• Teresa Bennett

What is Technical Communication?

Updated: Aug 1, 2019

Technical communication is for, and about, business and industry information that focuses on products and services. These communications can be in both oral and written formats. When technical communication is involved for products and services it is generally around creating, marketing, managing, delivering, and using those products.

For the sake of this blog post, we are not restricting the topic to only “technical products”. The product could be a broom your company manufactures. This post is about the format in which you communicate about the broom (or any other product).

In a corporate environment, you will find yourself communicating via writing and orally. You’ll also find that you will use many different tools and technology (a phone can be a tool), based on your audience, the purpose, and the situation.

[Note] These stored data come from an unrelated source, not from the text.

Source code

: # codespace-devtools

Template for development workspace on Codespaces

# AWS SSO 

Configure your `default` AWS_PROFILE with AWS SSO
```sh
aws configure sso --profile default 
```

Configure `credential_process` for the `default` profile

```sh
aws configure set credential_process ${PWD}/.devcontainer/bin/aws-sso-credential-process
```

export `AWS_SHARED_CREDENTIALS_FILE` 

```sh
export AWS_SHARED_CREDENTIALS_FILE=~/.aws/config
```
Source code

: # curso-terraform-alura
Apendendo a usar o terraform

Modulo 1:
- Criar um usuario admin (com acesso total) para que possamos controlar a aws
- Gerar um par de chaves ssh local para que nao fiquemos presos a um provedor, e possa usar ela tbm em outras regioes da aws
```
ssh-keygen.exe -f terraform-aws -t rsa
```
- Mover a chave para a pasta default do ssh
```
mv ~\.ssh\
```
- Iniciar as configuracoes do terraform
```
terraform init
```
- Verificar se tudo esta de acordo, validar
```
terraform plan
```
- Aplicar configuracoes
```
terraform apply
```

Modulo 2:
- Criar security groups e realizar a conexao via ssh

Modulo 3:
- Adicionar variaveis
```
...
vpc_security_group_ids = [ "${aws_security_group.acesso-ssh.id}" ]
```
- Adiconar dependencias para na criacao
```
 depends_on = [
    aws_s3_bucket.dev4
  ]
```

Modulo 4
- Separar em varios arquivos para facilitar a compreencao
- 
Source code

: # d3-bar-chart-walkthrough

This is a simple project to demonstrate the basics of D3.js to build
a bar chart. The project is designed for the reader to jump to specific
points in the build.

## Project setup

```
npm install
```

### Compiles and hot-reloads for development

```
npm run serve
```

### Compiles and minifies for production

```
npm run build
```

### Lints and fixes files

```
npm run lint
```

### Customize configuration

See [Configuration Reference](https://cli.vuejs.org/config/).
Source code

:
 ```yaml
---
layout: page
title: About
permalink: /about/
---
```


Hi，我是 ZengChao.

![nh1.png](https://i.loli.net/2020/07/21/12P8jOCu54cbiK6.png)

Some methods of communication can work with all audience types, but not all communication methods will work for all situations.

For example, you can use email to communicate with every type of audience in the above table, but only for specific situations.

As an example, you might use mass communication email to employees to announce that the company has tickets available to a baseball game if anyone is interested. However, you would not use a mass email communication to announce that one of your locations were closing or that layoffs were happening.

As a rule of thumb, don’t use mass email to announce bad news! Bad news is best delivered in-person when possible or if you must communicate electronically, a conference call is more appropriate than a mass email.

To be successful in the workplace, you’ll want to be comfortable communicating through many different channels – and at selecting the correct channel of communication for any given situation.

The table below shows some examples of communication channels, audience and purpose of communication to get you started thinking about various situations and the types of communication that would be correct for that situation.

Some channels almost always used in workplace communications are:

· E-mail

· Microsoft Office tools (or the equivalent) such as Word, Excel, and PowerPoint

· Reports

· Letters

· Gaining in popularity – especially in global organizations is the use of video-conferencing tools such as Zoom, GoToMeeting, etc.